Big man from small nation crafts epic with Nadal

Rafael Nadal showing his frustration after losing a point to Luxembourg's Gilles Muller during their fourth round match at Wimbledon.
Rafael Nadal showing his frustration after losing a point to Luxembourg's Gilles Muller during their fourth round match at Wimbledon. PHOTO: AGENCE FRANCE-PRESSE

Rafael Nadal's face is a changing landscape of emotion. Gilles Muller has the dead eyes of an assassin. Nadal's headband is pushed up and he looks dishevelled. Muller has less hair on his head than grass on the baseline. Nadal is all twitches and tics. Muller is 34 and can't afford a single extra movement. It's midway through the fifth set and the match is where the finest contests always travel to. A place of suffering.

The most searing match last week was Donna Vekic v Johanna Konta, whose third set was like a brilliant yet agonising opera which ended at 10-8. Every error carried a harsher cost. Every risk was carefully weighed. Every nerve stretched like a tightrope wire. Their match was exquisite because it was excruciating. Who will break first (not serve but mentally)? How long will they not break?

Athletes must feel pain for us to find pleasure. This is why people stay up till 4am in Singapore to watch Nadal-Muller push each other to an emotional limit. In a fifth set of 135 minutes, 76 winners, 63 net points and more tension than you find outside maternity wards, they create dazzle even as they can barely think straight.
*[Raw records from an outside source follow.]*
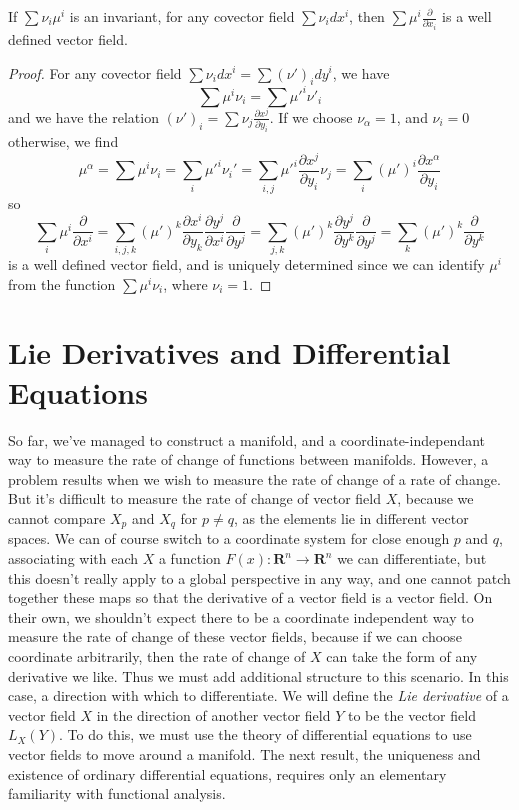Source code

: \begin{theorem}
    If $\sum \nu_i \mu^i$ is an invariant, for any covector field $\sum \nu_i dx^i$, then $\sum \mu^i \frac{\partial}{\partial x_i}$ is a well defined vector field.
\end{theorem}
\begin{proof}
    For any covector field $\sum \nu_i dx^i = \sum (\nu')_i dy^i$, we have
    \[ \sum \mu^i \nu_i = \sum \mu'^i \nu'_i \]
    and we have the relation $(\nu')_i = \sum \nu_j \frac{\partial x^j}{\partial y_i}$. If we choose $\nu_\alpha = 1$, and $\nu_i = 0$ otherwise, we find
    \[ \mu^\alpha = \sum \mu^i \nu_i = \sum_i \mu'^i \nu_i' = \sum_{i,j} \mu'^i \frac{\partial x^j}{\partial y_i} \nu_j = \sum_i (\mu')^i \frac{\partial x^\alpha}{\partial y_i} \]
    so
    \[ \sum_i \mu^i \frac{\partial}{\partial x^i} = \sum_{i,j,k} (\mu')^k \frac{\partial x^i}{\partial y_k} \frac{\partial y^j}{\partial x^i} \frac{\partial}{\partial y^j} = \sum_{j,k} (\mu')^k \frac{\partial y^j}{\partial y^k} \frac{\partial}{\partial y^j} = \sum_k (\mu')^k \frac{\partial}{\partial y^k} \]
    is a well defined vector field, and is uniquely determined since we can identify $\mu^i$ from the function $\sum \mu^i \nu_i$, where $\nu_i = 1$.
\end{proof}









\chapter{Lie Derivatives and Differential Equations}

So far, we've managed to construct a manifold, and a coordinate-independant way to measure the rate of change of functions between manifolds. However, a problem results when we wish to measure the rate of change of a rate of change. But it's difficult to measure the rate of change of vector field $X$, because we cannot compare $X_p$ and $X_q$ for $p \neq q$, as the elements lie in different vector spaces. We can of course switch to a coordinate system for close enough $p$ and $q$, associating with each $X$ a function $F(x) : \mathbf{R}^n \to \mathbf{R}^n$ we can differentiate, but this doesn't really apply to a global perspective in any way, and one cannot patch together these maps so that the derivative of a vector field is a vector field. On their own, we shouldn't expect there to be a coordinate independent way to measure the rate of change of these vector fields, because if we can choose coordinate arbitrarily, then the rate of change of $X$ can take the form of any derivative we like. Thus we must add additional structure to this scenario. In this case, a direction with which to differentiate. We will define the {\it Lie derivative} of a vector field $X$ in the direction of another vector field $Y$ to be the vector field $L_X(Y)$. To do this, we must use the theory of differential equations to use vector fields to move around a manifold. The next result, the uniqueness and existence of ordinary differential equations, requires only an elementary familiarity with functional analysis.

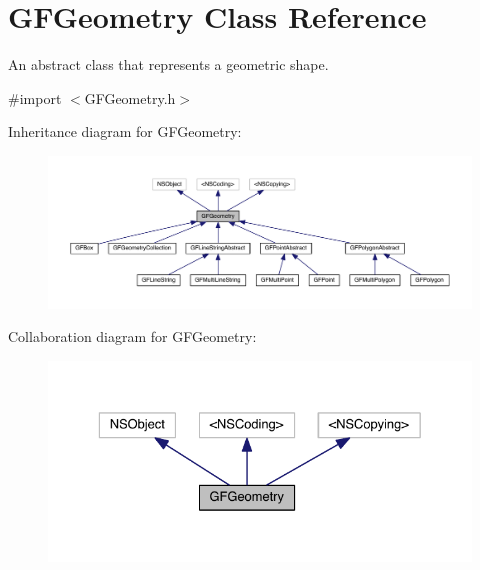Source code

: \hypertarget{interface_g_f_geometry}{}\section{G\+F\+Geometry Class Reference}
\label{interface_g_f_geometry}


An abstract class that represents a geometric shape.  




{\ttfamily \#import $<$G\+F\+Geometry.\+h$>$}



Inheritance diagram for G\+F\+Geometry\+:\nopagebreak
\begin{figure}[H]
\begin{center}
\leavevmode
\includegraphics[width=350pt]{interface_g_f_geometry__inherit__graph}
\end{center}
\end{figure}


Collaboration diagram for G\+F\+Geometry\+:\nopagebreak
\begin{figure}[H]
\begin{center}
\leavevmode
\includegraphics[width=329pt]{interface_g_f_geometry__coll__graph}
\end{center}
\end{figure}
The unlikely hero of the night is a large man of soft hands from a small nation. Nadal used to be the best player in the world, but Muller is the greatest player in the history of Luxembourg. It is a nation with roughly 600,000 people and 70-odd castles and clearly he knows a little about fortifications.

Muller, who won his first title finally in January, got his trophy that day from Rod Laver, was watched by his kids, wept understandably and described it all as "a movie". Then he won a second title on grass in June. Now this July drama. Clearly he enjoys sequels.

Rafael Nadal showing his frustration after losing a point to Luxembourg's Gilles Muller during their fourth round match at Wimbledon. PHOTO: AGENCE FRANCE-PRESSE

His profile in the official portal of the Grand Duchy of Luxembourg states that "his strong point is balls which come in at an extraordinary high speed". Indeed. His 34-year-old knees bend so well we might presume he is a regular churchgoer and he plucks volleys out of the air with the deftness of a juggler. As for the violent percussiveness of his serve, it may be noted that he loves rock music.

Nadal fights, Muller scraps. The first is often celebrated, the second we've underrated. Even journeymen have heart. Nadal will run further - 3,645.1m to 3,181m - and he will win more points - 198 to 191 - but he won't win the one point he needs in the fifth. The break point.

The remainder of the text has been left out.